* _Instructions for the task_
The required output is the line containing "We first show" followed by every line after it to the end of the listing, each written out exactly.

* _Exercise inputs_
++++++

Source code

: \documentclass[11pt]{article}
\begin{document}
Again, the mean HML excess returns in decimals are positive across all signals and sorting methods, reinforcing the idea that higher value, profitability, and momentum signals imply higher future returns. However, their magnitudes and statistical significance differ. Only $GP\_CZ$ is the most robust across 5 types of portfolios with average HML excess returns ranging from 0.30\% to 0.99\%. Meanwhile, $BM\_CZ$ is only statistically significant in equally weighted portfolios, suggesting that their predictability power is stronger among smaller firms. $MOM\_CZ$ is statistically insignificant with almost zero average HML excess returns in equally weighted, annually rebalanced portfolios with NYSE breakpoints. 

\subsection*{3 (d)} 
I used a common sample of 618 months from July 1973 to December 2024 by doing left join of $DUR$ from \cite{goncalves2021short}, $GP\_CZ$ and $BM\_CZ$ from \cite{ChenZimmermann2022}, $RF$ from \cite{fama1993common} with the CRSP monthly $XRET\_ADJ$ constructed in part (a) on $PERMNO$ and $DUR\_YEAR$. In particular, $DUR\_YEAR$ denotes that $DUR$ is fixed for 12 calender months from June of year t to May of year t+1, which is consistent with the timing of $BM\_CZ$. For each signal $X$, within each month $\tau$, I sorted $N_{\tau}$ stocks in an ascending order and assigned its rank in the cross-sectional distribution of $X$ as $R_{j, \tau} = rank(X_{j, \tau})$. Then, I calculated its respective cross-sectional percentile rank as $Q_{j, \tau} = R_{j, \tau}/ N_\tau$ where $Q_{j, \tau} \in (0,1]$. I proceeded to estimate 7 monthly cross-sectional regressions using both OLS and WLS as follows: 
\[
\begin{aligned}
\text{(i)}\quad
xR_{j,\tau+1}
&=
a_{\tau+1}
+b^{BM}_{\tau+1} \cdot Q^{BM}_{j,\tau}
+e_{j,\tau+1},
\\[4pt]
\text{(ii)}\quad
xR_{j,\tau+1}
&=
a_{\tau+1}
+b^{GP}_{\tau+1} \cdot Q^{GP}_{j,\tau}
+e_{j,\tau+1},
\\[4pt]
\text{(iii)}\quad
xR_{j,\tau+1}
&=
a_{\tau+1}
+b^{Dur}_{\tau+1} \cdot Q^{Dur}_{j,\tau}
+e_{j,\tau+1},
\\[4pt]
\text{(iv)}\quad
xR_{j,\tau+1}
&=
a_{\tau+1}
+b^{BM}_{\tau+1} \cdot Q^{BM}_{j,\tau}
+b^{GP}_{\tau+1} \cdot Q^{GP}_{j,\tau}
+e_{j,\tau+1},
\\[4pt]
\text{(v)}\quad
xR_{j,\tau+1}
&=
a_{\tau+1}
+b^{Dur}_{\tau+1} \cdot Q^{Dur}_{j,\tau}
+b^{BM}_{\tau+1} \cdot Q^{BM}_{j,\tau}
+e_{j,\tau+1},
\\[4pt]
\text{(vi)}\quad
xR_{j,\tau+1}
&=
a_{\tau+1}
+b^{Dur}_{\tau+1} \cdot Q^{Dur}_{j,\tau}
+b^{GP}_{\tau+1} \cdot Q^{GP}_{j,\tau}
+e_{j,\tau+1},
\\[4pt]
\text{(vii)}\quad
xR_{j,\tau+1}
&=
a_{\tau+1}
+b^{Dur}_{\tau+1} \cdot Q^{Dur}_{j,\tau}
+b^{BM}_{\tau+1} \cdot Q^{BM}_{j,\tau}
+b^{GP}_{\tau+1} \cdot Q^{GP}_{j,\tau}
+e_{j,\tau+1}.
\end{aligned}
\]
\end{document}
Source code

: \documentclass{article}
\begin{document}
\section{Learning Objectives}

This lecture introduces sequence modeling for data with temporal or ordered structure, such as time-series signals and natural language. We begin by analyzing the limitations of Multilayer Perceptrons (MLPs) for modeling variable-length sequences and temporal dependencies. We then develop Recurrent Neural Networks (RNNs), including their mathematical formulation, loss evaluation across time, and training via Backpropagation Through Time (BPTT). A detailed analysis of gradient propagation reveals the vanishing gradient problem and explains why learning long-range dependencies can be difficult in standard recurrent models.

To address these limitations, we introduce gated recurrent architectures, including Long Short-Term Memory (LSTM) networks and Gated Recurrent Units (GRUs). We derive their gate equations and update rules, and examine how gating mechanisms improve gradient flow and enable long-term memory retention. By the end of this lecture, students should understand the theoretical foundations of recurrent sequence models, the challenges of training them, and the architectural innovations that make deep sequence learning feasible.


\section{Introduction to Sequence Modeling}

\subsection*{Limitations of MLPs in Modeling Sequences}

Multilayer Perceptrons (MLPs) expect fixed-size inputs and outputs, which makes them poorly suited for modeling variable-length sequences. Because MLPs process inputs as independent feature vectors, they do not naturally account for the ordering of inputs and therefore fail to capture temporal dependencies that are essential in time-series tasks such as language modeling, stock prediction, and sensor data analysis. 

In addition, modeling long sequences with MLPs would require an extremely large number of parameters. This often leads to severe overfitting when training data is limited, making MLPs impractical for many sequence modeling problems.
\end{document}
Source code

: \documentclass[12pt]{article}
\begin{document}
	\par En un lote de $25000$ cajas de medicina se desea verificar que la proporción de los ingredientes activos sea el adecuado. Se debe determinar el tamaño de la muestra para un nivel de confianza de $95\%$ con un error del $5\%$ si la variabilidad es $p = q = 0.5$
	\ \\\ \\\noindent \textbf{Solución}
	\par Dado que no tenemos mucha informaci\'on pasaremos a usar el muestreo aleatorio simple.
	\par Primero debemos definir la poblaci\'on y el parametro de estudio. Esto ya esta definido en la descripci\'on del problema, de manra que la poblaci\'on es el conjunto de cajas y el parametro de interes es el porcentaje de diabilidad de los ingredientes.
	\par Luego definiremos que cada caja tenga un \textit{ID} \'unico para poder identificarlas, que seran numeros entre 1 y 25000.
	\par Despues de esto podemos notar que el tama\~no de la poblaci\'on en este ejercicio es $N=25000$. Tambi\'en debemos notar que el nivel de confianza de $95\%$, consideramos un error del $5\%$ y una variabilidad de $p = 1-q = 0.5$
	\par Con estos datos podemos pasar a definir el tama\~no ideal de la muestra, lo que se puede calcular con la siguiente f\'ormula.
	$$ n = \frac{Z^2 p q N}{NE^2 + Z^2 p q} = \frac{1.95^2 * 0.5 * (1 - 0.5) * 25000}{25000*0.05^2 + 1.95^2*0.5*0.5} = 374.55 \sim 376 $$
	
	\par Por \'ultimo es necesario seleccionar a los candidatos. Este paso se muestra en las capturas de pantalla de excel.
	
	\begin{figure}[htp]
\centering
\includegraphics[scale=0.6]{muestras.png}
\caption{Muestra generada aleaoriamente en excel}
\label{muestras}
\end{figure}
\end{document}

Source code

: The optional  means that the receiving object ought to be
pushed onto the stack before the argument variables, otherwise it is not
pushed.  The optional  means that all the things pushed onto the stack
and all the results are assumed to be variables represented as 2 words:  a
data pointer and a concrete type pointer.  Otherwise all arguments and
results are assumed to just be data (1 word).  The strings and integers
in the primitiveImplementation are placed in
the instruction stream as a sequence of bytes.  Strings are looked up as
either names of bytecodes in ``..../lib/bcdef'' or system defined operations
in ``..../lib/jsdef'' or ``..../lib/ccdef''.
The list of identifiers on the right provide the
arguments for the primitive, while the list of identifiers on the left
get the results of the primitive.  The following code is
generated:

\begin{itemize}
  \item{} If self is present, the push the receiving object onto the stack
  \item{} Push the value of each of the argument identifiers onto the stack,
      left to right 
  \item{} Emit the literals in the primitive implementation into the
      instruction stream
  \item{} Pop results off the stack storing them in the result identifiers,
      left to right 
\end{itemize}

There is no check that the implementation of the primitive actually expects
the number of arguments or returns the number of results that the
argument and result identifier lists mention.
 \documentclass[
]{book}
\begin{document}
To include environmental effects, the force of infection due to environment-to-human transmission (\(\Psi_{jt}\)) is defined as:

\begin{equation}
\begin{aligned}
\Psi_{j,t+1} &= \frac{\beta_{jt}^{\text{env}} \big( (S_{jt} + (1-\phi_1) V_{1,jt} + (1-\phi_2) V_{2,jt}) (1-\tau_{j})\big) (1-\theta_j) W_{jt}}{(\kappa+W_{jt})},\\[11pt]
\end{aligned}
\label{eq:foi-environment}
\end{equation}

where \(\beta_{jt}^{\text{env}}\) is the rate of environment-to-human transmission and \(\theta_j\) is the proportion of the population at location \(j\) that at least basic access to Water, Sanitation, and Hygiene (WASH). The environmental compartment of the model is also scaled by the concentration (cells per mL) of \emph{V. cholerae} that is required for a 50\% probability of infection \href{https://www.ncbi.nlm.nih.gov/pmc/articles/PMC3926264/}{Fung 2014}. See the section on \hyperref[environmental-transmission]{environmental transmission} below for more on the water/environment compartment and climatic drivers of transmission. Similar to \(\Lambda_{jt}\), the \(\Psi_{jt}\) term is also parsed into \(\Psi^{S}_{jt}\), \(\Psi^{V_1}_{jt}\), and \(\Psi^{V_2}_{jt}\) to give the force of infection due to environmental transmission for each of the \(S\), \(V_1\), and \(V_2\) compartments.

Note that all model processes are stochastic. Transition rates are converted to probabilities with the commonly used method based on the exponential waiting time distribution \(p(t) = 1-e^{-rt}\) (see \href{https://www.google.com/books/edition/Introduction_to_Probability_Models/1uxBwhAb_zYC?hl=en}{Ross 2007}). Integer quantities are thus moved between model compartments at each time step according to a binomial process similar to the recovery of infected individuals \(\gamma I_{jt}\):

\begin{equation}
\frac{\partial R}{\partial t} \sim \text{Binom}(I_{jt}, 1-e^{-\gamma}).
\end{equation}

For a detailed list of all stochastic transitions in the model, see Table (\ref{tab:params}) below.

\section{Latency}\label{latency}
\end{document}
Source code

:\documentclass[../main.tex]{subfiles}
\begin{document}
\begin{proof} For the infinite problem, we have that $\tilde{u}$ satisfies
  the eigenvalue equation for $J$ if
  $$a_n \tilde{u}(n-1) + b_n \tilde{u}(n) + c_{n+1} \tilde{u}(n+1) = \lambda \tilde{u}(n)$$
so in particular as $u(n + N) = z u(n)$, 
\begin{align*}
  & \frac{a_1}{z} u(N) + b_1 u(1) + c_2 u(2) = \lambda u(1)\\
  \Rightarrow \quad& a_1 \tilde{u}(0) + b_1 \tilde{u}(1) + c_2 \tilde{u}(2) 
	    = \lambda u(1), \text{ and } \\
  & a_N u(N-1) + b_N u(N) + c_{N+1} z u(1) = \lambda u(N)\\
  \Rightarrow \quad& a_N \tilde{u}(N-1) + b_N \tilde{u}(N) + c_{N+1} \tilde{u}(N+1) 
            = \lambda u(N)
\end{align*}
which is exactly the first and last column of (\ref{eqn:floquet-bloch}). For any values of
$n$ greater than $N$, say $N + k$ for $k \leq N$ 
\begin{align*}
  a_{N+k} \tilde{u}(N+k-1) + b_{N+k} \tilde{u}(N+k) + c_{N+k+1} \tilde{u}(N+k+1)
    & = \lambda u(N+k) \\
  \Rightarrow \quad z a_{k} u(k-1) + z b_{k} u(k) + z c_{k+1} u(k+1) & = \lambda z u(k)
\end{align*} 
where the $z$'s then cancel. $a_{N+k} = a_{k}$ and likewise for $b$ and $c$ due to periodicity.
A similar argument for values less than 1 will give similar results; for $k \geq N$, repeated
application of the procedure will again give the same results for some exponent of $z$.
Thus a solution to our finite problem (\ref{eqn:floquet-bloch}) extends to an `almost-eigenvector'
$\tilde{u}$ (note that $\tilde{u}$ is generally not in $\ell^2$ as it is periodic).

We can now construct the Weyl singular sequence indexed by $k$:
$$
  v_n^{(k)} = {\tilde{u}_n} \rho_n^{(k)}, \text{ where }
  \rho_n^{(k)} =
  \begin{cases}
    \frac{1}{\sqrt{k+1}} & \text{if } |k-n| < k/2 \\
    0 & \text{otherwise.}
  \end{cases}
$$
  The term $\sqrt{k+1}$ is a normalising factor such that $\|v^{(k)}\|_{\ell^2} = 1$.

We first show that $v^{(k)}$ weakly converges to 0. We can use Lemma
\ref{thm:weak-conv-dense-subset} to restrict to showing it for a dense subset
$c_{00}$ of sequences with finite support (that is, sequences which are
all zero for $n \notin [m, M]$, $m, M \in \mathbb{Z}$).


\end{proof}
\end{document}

++++++

* _Task output_
We first show that $v^{(k)}$ weakly converges to 0. We can use Lemma
\ref{thm:weak-conv-dense-subset} to restrict to showing it for a dense subset
$c_{00}$ of sequences with finite support (that is, sequences which are
all zero for $n \notin [m, M]$, $m, M \in \mathbb{Z}$).


\end{proof}
\end{document}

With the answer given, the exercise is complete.